To solve the first one, we can first determine the value of $d(a_1)$ . For each value of $d(a_1)$ , $a_1$ is in the range $[10^{d-1}, 10^d - 1]$ . So the smallest $d$ needs to satisfy $(10^d - 1)\cdot (10^d + 1) \ge L$ .

\begin{aligned} (10^d - 1)\cdot (10^d + 1) &\ge L \\ 10^{2d} - 1 &\ge L \\ d &\ge \frac{\log_{10}(L + 1)}{2} \\ d &\ge \left\lceil \frac{\log_{10}(L + 1)}{2} \right\rceil \end{aligned}

Similarly, to solve the second one, we want the largest $d$ such that $10^{d-1}\cdot (10^d + 1) \le R$ .

\begin{aligned} 10^d\cdot (10^d + 1) &\le 10R\\ \left(2\cdot 10^d + 1\right)^2 &\le 4\cdot 10R + 1 \\ 2\cdot 10^d + 1 &\le \sqrt{40R + 1} \\ d &\le \log_{10}\left(\frac{\sqrt{40R + 1} - 1}{2}\right) \\ d &\le \left\lfloor \log_{10}\left(\frac{\sqrt{40R + 1} - 1}{2}\right) \right\rfloor \end{aligned}

Now we have the range of $d$ values. For each $d$ , we can get all valid $a$ values $[a_l, a_r]$ which is the intersection of $[10^{d-1}, 10^d - 1]$ and $[\lceil L / (10^d + 1) \rceil, \lfloor R / (10^d + 1) \rfloor]$ . The sum of them is $(10^d + 1)\cdot \sum_{a=a_l}^{a_r} a = (10^d + 1)\cdot\frac{(a_l + a_r)(a_r - a_l + 1)}{2}$ .
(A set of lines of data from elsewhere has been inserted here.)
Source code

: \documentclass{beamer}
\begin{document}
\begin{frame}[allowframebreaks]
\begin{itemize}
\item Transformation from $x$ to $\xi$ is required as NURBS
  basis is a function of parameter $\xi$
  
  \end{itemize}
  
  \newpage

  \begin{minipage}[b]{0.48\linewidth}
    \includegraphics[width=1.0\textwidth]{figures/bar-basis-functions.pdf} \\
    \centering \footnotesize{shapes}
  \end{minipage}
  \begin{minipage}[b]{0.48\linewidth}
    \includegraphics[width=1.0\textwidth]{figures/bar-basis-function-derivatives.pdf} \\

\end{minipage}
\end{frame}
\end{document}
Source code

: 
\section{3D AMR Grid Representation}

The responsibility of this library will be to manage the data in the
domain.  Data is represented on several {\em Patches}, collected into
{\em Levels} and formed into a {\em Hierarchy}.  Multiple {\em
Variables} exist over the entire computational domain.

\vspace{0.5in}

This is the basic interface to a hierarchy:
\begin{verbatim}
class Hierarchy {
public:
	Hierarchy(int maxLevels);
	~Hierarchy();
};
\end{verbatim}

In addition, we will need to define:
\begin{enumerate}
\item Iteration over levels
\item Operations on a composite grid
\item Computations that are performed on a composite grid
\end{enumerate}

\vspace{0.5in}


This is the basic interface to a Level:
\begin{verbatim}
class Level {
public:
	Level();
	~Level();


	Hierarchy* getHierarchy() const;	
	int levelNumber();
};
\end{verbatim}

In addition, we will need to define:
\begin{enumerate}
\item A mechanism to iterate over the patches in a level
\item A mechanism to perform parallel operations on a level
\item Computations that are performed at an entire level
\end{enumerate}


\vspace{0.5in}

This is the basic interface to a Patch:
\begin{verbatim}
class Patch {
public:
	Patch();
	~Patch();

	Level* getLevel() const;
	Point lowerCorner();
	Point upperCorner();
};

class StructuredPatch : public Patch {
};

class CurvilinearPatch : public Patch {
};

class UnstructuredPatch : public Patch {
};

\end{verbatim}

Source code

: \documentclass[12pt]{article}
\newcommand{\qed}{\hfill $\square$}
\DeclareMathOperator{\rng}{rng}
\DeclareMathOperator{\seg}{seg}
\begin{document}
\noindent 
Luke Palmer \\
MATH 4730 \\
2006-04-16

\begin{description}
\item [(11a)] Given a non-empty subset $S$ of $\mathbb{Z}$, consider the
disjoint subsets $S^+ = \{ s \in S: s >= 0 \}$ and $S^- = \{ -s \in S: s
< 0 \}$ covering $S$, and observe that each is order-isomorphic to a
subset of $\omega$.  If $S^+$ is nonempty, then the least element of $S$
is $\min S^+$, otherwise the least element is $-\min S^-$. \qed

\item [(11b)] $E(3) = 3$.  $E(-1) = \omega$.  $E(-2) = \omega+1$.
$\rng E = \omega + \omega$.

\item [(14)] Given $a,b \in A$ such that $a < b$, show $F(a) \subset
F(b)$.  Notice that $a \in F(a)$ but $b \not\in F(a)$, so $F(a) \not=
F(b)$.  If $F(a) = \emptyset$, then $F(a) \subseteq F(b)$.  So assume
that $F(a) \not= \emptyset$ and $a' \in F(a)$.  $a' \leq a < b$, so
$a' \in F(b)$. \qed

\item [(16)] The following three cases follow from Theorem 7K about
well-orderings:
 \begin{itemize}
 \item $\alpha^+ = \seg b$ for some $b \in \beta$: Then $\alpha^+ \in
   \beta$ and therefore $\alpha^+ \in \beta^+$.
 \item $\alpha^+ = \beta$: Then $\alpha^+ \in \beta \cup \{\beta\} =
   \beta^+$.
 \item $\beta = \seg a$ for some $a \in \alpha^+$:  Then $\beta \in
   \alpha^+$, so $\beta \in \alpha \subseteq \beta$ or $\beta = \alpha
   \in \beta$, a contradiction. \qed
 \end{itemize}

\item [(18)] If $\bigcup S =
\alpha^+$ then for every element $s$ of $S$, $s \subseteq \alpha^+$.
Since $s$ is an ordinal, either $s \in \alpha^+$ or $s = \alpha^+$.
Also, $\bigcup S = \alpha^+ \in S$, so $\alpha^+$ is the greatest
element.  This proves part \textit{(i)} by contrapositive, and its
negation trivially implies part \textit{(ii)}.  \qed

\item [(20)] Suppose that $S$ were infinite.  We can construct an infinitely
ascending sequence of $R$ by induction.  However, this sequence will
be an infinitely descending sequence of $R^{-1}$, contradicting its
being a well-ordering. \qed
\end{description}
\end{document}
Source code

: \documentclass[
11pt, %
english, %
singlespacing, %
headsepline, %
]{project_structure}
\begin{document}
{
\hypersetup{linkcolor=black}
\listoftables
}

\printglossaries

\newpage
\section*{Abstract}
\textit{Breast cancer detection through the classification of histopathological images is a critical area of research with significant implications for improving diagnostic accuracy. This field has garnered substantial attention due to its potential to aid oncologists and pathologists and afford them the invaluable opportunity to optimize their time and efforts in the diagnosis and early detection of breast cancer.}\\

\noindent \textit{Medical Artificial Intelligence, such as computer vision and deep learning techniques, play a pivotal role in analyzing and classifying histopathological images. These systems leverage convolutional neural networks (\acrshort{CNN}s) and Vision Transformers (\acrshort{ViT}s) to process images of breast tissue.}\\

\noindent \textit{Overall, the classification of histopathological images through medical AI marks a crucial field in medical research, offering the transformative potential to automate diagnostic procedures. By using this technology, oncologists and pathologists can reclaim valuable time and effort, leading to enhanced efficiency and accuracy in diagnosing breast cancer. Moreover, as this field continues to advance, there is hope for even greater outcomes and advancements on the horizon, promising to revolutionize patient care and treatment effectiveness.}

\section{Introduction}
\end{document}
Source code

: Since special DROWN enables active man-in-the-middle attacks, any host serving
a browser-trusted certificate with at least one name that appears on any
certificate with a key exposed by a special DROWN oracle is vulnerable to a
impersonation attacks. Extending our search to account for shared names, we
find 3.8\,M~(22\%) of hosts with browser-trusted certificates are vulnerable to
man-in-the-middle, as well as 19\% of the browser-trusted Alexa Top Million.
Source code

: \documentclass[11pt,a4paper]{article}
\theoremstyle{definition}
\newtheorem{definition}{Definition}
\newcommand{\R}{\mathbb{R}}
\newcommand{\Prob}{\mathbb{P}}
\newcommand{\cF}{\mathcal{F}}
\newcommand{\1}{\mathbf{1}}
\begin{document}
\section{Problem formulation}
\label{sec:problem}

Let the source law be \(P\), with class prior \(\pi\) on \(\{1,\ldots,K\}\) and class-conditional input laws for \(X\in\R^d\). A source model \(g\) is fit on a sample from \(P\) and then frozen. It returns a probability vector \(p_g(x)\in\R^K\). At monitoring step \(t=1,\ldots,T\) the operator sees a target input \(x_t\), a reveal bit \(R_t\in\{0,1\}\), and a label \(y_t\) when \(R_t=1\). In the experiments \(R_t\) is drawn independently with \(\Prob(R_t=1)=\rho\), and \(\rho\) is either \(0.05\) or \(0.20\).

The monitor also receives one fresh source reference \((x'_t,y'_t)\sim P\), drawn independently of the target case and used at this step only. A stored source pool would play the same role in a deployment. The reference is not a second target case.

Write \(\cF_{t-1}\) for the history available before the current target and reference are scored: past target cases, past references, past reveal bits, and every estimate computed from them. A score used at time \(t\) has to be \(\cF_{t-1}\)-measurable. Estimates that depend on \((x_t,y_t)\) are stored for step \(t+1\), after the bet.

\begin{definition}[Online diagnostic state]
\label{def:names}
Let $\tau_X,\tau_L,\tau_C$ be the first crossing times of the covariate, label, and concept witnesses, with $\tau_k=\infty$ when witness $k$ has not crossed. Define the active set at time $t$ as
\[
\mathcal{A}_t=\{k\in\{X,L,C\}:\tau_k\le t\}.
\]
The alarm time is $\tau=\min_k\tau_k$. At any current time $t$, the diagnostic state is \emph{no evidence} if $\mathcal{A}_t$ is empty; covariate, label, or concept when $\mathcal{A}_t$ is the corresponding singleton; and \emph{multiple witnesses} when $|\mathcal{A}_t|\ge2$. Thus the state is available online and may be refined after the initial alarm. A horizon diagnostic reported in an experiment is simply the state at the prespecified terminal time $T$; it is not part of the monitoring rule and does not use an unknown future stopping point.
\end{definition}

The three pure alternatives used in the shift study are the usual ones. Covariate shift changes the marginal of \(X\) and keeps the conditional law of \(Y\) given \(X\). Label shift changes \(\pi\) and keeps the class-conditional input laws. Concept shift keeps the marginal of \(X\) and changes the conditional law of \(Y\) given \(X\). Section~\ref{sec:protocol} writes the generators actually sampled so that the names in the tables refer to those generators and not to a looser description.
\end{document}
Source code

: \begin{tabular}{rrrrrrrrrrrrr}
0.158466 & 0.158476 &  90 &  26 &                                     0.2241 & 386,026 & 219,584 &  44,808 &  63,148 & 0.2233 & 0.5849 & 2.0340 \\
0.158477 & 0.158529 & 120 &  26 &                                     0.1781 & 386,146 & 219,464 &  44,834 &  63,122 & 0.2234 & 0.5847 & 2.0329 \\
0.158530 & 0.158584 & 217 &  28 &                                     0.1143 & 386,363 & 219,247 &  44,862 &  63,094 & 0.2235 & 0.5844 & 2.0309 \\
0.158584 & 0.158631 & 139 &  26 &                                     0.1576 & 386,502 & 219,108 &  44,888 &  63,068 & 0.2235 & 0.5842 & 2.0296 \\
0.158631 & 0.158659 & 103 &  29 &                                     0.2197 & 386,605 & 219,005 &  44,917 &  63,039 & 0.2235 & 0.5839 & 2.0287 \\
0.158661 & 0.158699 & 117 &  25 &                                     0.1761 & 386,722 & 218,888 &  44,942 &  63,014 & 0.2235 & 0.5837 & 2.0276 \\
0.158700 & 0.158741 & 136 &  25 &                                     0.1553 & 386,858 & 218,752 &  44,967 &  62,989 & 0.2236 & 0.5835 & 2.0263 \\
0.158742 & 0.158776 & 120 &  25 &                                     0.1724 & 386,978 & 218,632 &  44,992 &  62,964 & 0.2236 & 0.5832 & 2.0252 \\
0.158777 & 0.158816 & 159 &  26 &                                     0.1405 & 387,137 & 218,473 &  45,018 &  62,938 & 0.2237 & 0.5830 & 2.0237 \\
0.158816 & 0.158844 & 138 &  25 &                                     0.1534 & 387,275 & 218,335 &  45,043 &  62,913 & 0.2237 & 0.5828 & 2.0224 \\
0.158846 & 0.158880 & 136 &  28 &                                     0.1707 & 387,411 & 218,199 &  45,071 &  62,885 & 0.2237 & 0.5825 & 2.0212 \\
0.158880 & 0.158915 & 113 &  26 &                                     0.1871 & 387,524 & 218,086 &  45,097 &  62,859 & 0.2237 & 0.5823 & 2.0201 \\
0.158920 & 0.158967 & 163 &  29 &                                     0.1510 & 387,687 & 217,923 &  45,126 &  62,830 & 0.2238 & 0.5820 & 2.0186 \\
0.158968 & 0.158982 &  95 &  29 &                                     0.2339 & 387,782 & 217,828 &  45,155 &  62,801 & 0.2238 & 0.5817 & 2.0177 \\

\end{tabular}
let d_min = ((*low as f64 + 1.0).log10() / 2.0).ceil() as u32;
let d_max = (((40 * *high + 1) as f64).sqrt() / 2.0 - 0.5).log10().floor() as u32;
for d in d_min..=d_max {
    let multiplier = 10u64.pow(d) + 1;
    let a_min = ceil_div(*low, multiplier).max(10u64.pow(d - 1));
    let a_max = (*high / multiplier).min(10u64.pow(d) - 1);
    if a_min > a_max {
        continue;
    }
    total += (a_max - a_min + 1) * (a_max + a_min) * multiplier / 2;
}

rust

Part 2

Now the number can contain any number of repeating sequences of digits, so it can be any of $aa$ , $aaa$ , $aaaa$ , etc.

I'm sure there's still a closed-form solution, but I don't see it right now. There's a second complication, which is double-counting: for example, 222222 can be counted as 22 * 10101, or 222 * 1001. To avoid this, I have to enumerate every number in the ranges and check if it has repeating sequences. I hardcoded each value of the multiplier and the corresponding range of $a$ values:

let candidates = vec![
    (11, 1, 9),
    (111, 1, 9),
    (11111, 1, 9),
    (1111111, 1, 9),
    (101, 10, 99),
    (10101, 10, 99),
    (1010101, 10, 99),
    (101010101, 10, 99),
    (1001, 100, 999),
    (1001001, 100, 999),
    (1001001001, 100, 999),
    (10001, 1000, 9999),
    (100001, 10000, 99999),
    (1001001, 100, 999),
];

rust

And then I do a very dumb brute-force check to see if num % multiplier == 0 && a >= a_min && a <= a_max for each num.

Going to put a big "TODO" here because I'm not happy with this solution.